### [Brief]
Could you give back the listing below exactly, every line included?

### [Dataset records]
========================================================================

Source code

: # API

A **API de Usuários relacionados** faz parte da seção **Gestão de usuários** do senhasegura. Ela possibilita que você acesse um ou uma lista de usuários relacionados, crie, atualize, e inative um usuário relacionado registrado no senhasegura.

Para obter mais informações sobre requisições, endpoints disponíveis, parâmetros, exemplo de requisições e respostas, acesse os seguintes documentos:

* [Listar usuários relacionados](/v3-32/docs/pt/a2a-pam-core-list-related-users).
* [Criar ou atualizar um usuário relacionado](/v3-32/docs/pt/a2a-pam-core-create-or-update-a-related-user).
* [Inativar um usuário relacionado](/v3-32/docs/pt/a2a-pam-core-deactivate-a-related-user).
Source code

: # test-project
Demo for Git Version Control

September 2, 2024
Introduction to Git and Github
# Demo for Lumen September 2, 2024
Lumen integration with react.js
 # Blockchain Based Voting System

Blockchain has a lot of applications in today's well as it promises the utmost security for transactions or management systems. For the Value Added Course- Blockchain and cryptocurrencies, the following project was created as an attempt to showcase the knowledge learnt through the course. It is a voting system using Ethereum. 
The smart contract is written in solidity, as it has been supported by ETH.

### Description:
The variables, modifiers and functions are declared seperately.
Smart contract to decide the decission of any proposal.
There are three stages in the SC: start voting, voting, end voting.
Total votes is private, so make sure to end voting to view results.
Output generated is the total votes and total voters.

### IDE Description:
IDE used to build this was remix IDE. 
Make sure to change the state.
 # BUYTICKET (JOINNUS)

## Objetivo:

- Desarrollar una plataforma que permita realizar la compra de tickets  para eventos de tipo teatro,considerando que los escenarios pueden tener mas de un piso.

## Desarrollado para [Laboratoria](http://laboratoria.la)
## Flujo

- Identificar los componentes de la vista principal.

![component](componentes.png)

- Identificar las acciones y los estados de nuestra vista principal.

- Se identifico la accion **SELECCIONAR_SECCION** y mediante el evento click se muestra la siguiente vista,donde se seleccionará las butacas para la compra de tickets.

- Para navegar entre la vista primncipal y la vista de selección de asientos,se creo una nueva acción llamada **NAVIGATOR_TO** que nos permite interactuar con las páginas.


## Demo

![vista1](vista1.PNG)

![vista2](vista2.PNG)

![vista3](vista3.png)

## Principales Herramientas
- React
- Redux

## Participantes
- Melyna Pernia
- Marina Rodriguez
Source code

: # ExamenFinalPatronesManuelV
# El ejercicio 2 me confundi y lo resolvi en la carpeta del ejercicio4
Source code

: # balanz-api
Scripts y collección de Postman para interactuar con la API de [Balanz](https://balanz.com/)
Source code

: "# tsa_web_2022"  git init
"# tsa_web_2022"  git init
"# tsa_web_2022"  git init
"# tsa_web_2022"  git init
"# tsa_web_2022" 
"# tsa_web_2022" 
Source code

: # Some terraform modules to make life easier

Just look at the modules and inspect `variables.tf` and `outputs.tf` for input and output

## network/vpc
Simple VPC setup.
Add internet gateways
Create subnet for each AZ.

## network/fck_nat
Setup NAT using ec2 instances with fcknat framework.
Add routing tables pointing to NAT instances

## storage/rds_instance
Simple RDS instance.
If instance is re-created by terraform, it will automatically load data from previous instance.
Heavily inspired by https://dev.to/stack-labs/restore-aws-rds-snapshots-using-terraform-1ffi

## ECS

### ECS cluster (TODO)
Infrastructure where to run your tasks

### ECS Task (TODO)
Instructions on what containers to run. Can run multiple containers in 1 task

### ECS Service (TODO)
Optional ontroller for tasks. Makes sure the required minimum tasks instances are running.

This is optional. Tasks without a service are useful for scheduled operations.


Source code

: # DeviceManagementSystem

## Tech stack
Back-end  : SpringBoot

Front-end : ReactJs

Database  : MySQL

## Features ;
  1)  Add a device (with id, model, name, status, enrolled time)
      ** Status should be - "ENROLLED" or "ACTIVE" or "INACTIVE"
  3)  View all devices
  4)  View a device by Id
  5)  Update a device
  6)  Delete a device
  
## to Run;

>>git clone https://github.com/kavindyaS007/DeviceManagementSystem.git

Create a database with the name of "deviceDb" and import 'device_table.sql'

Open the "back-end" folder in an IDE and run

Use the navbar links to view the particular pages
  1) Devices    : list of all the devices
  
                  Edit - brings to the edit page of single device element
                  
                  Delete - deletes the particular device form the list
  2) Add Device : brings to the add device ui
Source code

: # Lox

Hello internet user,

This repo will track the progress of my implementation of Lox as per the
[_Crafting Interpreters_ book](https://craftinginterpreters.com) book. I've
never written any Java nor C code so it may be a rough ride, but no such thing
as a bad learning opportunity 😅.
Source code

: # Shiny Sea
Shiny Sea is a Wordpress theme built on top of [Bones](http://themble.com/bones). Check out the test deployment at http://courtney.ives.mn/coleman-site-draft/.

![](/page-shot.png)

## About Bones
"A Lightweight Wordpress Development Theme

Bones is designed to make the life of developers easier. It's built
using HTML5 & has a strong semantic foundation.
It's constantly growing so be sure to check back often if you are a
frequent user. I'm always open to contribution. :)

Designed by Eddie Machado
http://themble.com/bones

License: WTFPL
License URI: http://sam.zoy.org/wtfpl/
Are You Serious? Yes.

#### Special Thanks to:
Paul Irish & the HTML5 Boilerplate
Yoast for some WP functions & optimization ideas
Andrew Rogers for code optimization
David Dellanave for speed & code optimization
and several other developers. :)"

========================================================================

### [Answer for the task]
Source code

: # API

A **API de Usuários relacionados** faz parte da seção **Gestão de usuários** do senhasegura. Ela possibilita que você acesse um ou uma lista de usuários relacionados, crie, atualize, e inative um usuário relacionado registrado no senhasegura.

Para obter mais informações sobre requisições, endpoints disponíveis, parâmetros, exemplo de requisições e respostas, acesse os seguintes documentos:

* [Listar usuários relacionados](/v3-32/docs/pt/a2a-pam-core-list-related-users).
* [Criar ou atualizar um usuário relacionado](/v3-32/docs/pt/a2a-pam-core-create-or-update-a-related-user).
* [Inativar um usuário relacionado](/v3-32/docs/pt/a2a-pam-core-deactivate-a-related-user).
Source code

: # test-project
Demo for Git Version Control

September 2, 2024
Introduction to Git and Github
# Demo for Lumen September 2, 2024
Lumen integration with react.js
 # Blockchain Based Voting System

Blockchain has a lot of applications in today's well as it promises the utmost security for transactions or management systems. For the Value Added Course- Blockchain and cryptocurrencies, the following project was created as an attempt to showcase the knowledge learnt through the course. It is a voting system using Ethereum. 
The smart contract is written in solidity, as it has been supported by ETH.

### Description:
The variables, modifiers and functions are declared seperately.
Smart contract to decide the decission of any proposal.
There are three stages in the SC: start voting, voting, end voting.
Total votes is private, so make sure to end voting to view results.
Output generated is the total votes and total voters.

### IDE Description:
IDE used to build this was remix IDE. 
Make sure to change the state.
 # BUYTICKET (JOINNUS)

## Objetivo:

- Desarrollar una plataforma que permita realizar la compra de tickets  para eventos de tipo teatro,considerando que los escenarios pueden tener mas de un piso.

## Desarrollado para [Laboratoria](http://laboratoria.la)
## Flujo

- Identificar los componentes de la vista principal.

![component](componentes.png)

- Identificar las acciones y los estados de nuestra vista principal.

- Se identifico la accion **SELECCIONAR_SECCION** y mediante el evento click se muestra la siguiente vista,donde se seleccionará las butacas para la compra de tickets.

- Para navegar entre la vista primncipal y la vista de selección de asientos,se creo una nueva acción llamada **NAVIGATOR_TO** que nos permite interactuar con las páginas.


## Demo

![vista1](vista1.PNG)

![vista2](vista2.PNG)

![vista3](vista3.png)

## Principales Herramientas
- React
- Redux

## Participantes
- Melyna Pernia
- Marina Rodriguez
Source code

: # ExamenFinalPatronesManuelV
# El ejercicio 2 me confundi y lo resolvi en la carpeta del ejercicio4
Source code

: # balanz-api
Scripts y collección de Postman para interactuar con la API de [Balanz](https://balanz.com/)
Source code

: "# tsa_web_2022"  git init
"# tsa_web_2022"  git init
"# tsa_web_2022"  git init
"# tsa_web_2022"  git init
"# tsa_web_2022" 
"# tsa_web_2022" 
Source code

: # Some terraform modules to make life easier

Just look at the modules and inspect `variables.tf` and `outputs.tf` for input and output

## network/vpc
Simple VPC setup.
Add internet gateways
Create subnet for each AZ.

## network/fck_nat
Setup NAT using ec2 instances with fcknat framework.
Add routing tables pointing to NAT instances

## storage/rds_instance
Simple RDS instance.
If instance is re-created by terraform, it will automatically load data from previous instance.
Heavily inspired by https://dev.to/stack-labs/restore-aws-rds-snapshots-using-terraform-1ffi

## ECS

### ECS cluster (TODO)
Infrastructure where to run your tasks

### ECS Task (TODO)
Instructions on what containers to run. Can run multiple containers in 1 task

### ECS Service (TODO)
Optional ontroller for tasks. Makes sure the required minimum tasks instances are running.

This is optional. Tasks without a service are useful for scheduled operations.


Source code

: # DeviceManagementSystem

## Tech stack
Back-end  : SpringBoot

Front-end : ReactJs

Database  : MySQL

## Features ;
  1)  Add a device (with id, model, name, status, enrolled time)
      ** Status should be - "ENROLLED" or "ACTIVE" or "INACTIVE"
  3)  View all devices
  4)  View a device by Id
  5)  Update a device
  6)  Delete a device
  
## to Run;

>>git clone https://github.com/kavindyaS007/DeviceManagementSystem.git

Create a database with the name of "deviceDb" and import 'device_table.sql'

Open the "back-end" folder in an IDE and run

Use the navbar links to view the particular pages
  1) Devices    : list of all the devices
  
                  Edit - brings to the edit page of single device element
                  
                  Delete - deletes the particular device form the list
  2) Add Device : brings to the add device ui
Source code

: # Lox

Hello internet user,

This repo will track the progress of my implementation of Lox as per the
[_Crafting Interpreters_ book](https://craftinginterpreters.com) book. I've
never written any Java nor C code so it may be a rough ride, but no such thing
as a bad learning opportunity 😅.
Source code

: # Shiny Sea
Shiny Sea is a Wordpress theme built on top of [Bones](http://themble.com/bones). Check out the test deployment at http://courtney.ives.mn/coleman-site-draft/.

![](/page-shot.png)

## About Bones
"A Lightweight Wordpress Development Theme

Bones is designed to make the life of developers easier. It's built
using HTML5 & has a strong semantic foundation.
It's constantly growing so be sure to check back often if you are a
frequent user. I'm always open to contribution. :)

Designed by Eddie Machado
http://themble.com/bones

License: WTFPL
License URI: http://sam.zoy.org/wtfpl/
Are You Serious? Yes.

#### Special Thanks to:
Paul Irish & the HTML5 Boilerplate
Yoast for some WP functions & optimization ideas
Andrew Rogers for code optimization
David Dellanave for speed & code optimization
and several other developers. :)"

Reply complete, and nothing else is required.